◆ What you are asked to do:
Lines to restate from the data below: from the one containing "2024-02-19 at 5 12" to the one containing "#### [CUSTOM EMAIL", both included. Give them again exactly, and only them.

(Dataset excerpts)
********
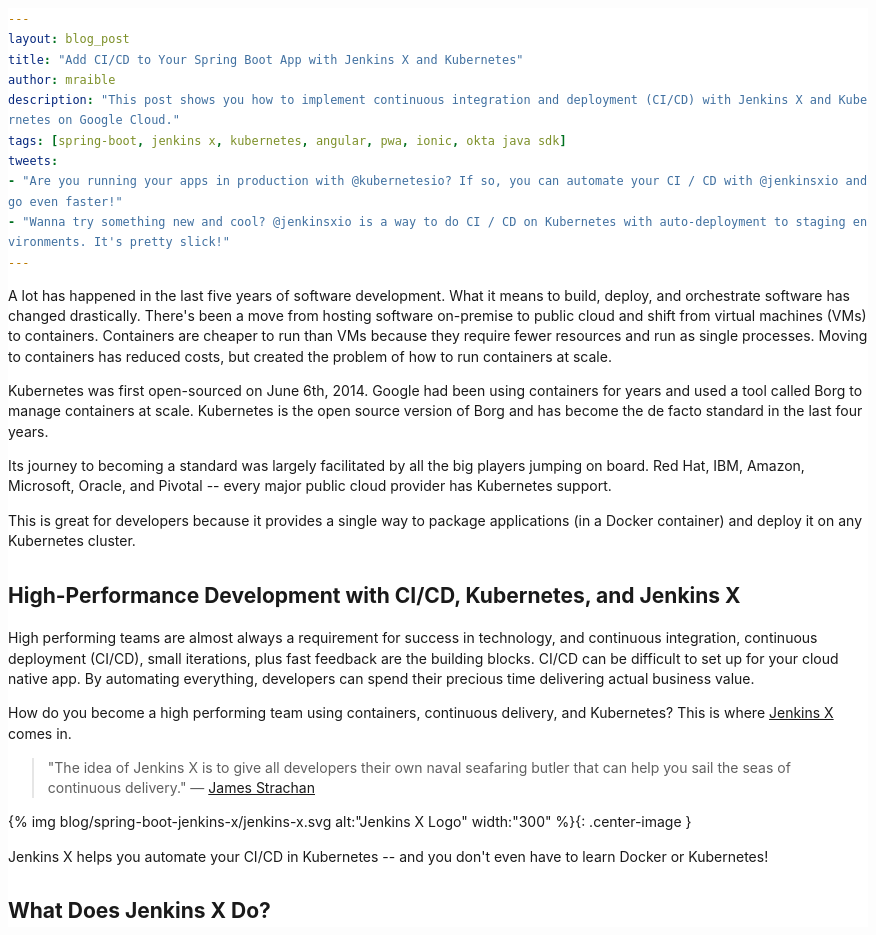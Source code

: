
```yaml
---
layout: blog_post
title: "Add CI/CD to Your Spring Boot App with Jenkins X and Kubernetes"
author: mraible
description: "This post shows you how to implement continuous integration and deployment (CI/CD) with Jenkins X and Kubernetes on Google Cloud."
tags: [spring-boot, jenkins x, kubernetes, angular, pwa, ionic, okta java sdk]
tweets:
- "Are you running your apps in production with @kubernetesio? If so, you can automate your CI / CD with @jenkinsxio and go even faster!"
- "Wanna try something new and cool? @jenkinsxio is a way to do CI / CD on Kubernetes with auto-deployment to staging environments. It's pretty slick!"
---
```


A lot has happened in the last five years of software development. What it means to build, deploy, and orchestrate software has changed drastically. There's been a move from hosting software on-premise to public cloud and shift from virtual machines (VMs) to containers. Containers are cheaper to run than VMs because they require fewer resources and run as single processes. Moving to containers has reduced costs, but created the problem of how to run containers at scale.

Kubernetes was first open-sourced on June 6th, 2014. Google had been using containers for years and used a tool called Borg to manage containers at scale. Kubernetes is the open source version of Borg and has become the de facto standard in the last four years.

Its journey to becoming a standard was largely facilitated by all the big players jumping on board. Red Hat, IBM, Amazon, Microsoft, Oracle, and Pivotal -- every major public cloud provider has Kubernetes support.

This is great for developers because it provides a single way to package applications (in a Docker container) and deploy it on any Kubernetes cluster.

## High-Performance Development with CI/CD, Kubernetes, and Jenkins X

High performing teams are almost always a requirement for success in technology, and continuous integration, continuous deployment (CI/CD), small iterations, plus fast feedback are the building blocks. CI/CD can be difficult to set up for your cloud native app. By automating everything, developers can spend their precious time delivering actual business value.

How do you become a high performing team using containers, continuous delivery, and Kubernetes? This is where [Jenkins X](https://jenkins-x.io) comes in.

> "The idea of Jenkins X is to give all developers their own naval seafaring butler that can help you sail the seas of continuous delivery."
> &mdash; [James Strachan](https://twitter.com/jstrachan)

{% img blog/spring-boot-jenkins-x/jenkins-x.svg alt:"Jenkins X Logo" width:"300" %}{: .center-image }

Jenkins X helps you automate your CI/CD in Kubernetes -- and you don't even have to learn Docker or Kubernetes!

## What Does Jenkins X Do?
********
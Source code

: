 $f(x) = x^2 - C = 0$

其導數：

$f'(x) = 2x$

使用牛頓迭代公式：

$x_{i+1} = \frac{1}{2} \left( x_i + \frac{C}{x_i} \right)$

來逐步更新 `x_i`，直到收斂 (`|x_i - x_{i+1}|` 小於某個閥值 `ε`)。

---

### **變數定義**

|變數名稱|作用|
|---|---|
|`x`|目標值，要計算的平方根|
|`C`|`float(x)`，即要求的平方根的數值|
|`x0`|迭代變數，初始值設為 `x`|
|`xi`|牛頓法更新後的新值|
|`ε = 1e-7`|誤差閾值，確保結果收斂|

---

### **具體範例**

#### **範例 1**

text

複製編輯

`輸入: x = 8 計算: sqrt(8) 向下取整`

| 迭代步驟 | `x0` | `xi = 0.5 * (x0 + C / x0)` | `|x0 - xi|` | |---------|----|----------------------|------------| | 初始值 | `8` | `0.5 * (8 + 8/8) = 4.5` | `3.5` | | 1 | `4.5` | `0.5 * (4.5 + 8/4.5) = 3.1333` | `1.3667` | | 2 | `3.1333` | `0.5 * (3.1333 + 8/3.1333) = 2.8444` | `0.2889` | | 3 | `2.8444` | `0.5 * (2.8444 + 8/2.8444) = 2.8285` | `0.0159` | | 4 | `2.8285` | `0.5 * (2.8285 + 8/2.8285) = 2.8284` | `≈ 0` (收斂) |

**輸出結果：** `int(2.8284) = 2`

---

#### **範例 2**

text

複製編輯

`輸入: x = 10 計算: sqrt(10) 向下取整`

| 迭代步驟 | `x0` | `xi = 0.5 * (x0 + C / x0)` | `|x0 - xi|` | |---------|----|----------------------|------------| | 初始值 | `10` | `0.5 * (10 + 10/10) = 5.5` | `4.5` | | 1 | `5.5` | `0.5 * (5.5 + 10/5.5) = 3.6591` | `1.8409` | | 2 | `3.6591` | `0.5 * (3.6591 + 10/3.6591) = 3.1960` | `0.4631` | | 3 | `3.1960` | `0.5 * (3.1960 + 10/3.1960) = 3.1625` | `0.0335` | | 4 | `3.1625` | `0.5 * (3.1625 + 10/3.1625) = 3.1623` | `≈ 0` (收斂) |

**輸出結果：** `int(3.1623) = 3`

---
********
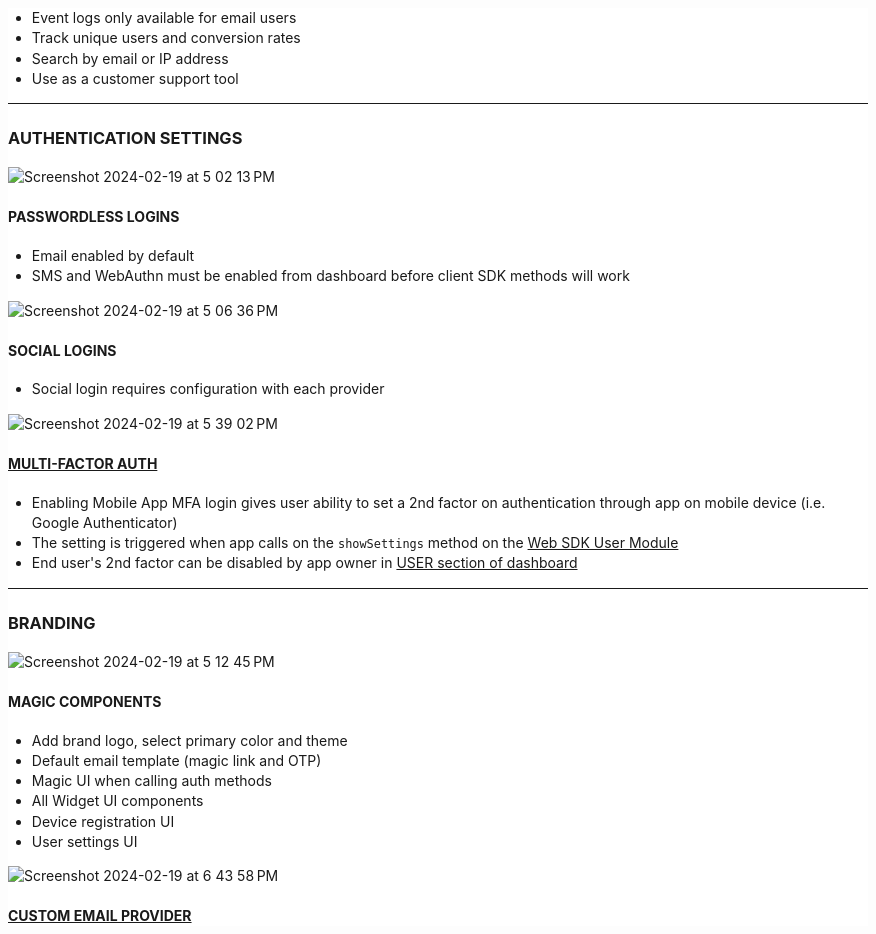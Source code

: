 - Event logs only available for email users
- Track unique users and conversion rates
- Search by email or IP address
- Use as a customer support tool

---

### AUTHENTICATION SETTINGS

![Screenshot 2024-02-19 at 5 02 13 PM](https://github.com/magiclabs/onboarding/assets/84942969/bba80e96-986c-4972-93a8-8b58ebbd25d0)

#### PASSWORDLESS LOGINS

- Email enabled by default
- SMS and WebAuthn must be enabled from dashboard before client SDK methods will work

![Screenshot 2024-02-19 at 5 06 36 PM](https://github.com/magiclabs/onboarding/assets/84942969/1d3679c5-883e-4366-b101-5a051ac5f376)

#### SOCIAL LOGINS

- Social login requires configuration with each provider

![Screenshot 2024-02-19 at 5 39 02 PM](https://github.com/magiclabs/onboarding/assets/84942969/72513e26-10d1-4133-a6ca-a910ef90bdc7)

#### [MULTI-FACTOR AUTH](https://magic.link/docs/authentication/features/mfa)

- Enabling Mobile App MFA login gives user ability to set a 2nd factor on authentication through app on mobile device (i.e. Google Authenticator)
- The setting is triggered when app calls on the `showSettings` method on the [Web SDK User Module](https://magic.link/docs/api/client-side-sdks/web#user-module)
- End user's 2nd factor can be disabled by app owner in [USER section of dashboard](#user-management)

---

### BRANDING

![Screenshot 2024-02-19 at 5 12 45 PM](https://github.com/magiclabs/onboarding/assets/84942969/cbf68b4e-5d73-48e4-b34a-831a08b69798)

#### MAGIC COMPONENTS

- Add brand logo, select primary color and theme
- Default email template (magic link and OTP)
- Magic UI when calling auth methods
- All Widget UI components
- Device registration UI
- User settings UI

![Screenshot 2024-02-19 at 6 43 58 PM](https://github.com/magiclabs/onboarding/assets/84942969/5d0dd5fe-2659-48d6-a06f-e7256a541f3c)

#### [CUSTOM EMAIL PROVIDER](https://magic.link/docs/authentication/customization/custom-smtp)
********
◆ Reply to the task:
![Screenshot 2024-02-19 at 5 12 45 PM](https://github.com/magiclabs/onboarding/assets/84942969/cbf68b4e-5d73-48e4-b34a-831a08b69798)

#### MAGIC COMPONENTS

- Add brand logo, select primary color and theme
- Default email template (magic link and OTP)
- Magic UI when calling auth methods
- All Widget UI components
- Device registration UI
- User settings UI

![Screenshot 2024-02-19 at 6 43 58 PM](https://github.com/magiclabs/onboarding/assets/84942969/5d0dd5fe-2659-48d6-a06f-e7256a541f3c)

#### [CUSTOM EMAIL PROVIDER](https://magic.link/docs/authentication/customization/custom-smtp)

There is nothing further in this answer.